Publication language
English
Location
UK & England

Abstract

The land sharing-sparing framework aims to quantify the trade-off between food production and biodiversity conservation, but it has been criticized for offering, for reasons of simplicity, an unrealistically limited set of different land uses. Here, we develop the framework to evaluate a much larger suite of land-use strategies in which the areas and yields of three land-use compartments - natural habitat, high-yield farmland, and lower-yield farmland - are varied simultaneously. For two regions of England, we use functions that relate the local population density of breeding bird species to farm yield to simulate species-specific region-wide population sizes under each strategy. We find that geometric mean population size, averaged across all species, is maximized when farmland yields are higher than the current average yield, and when spared land combines both natural habitat and low-yield farmland. This conclusion is relatively insensitive to the maximum yield considered feasible under extreme land sparing, and holds across a range of region-wide food production targets.
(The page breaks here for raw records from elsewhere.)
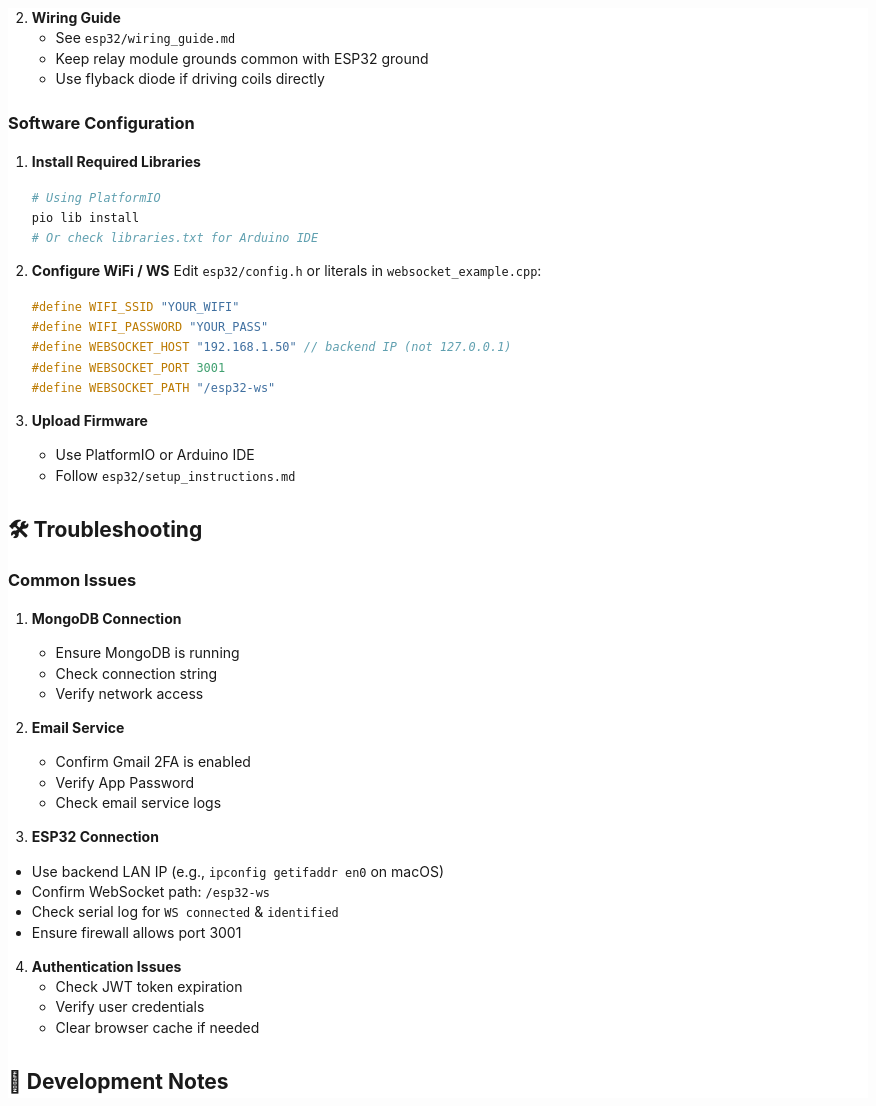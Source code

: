 2. **Wiring Guide**
   - See `esp32/wiring_guide.md`
   - Keep relay module grounds common with ESP32 ground
   - Use flyback diode if driving coils directly

### Software Configuration
1. **Install Required Libraries**
   ```bash
   # Using PlatformIO
   pio lib install
   # Or check libraries.txt for Arduino IDE
   ```

2. **Configure WiFi / WS**
   Edit `esp32/config.h` or literals in `websocket_example.cpp`:
   ```cpp
   #define WIFI_SSID "YOUR_WIFI" 
   #define WIFI_PASSWORD "YOUR_PASS" 
   #define WEBSOCKET_HOST "192.168.1.50" // backend IP (not 127.0.0.1)
   #define WEBSOCKET_PORT 3001
   #define WEBSOCKET_PATH "/esp32-ws"
   ```

3. **Upload Firmware**
   - Use PlatformIO or Arduino IDE
   - Follow `esp32/setup_instructions.md`

## 🛠️ Troubleshooting

### Common Issues

1. **MongoDB Connection**
   - Ensure MongoDB is running
   - Check connection string
   - Verify network access

2. **Email Service**
   - Confirm Gmail 2FA is enabled
   - Verify App Password
   - Check email service logs

3. **ESP32 Connection**
- Use backend LAN IP (e.g., `ipconfig getifaddr en0` on macOS)
- Confirm WebSocket path: `/esp32-ws`
- Check serial log for `WS connected` & `identified`
- Ensure firewall allows port 3001

4. **Authentication Issues**
   - Check JWT token expiration
   - Verify user credentials
   - Clear browser cache if needed

## 📝 Development Notes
To some extent, our conclusion depends on which species groups were included in the assessment. Considered alone, farmland birds preferred a strategy with little or no natural habitat. Nonetheless, the optimal strategy was broadly consistent across all widely recognized listings of species of conservation concern. Synthesis and applications. Our study looks at landscapes with a long history of agricultural use, and which have little remaining natural habitat, such as those found in lowland England. In these landscapes, conservation outcomes are likely to be maximized by mixed strategies in which high-yield production enables an increase in area of both natural habitat and low-yield farmland elsewhere in the region.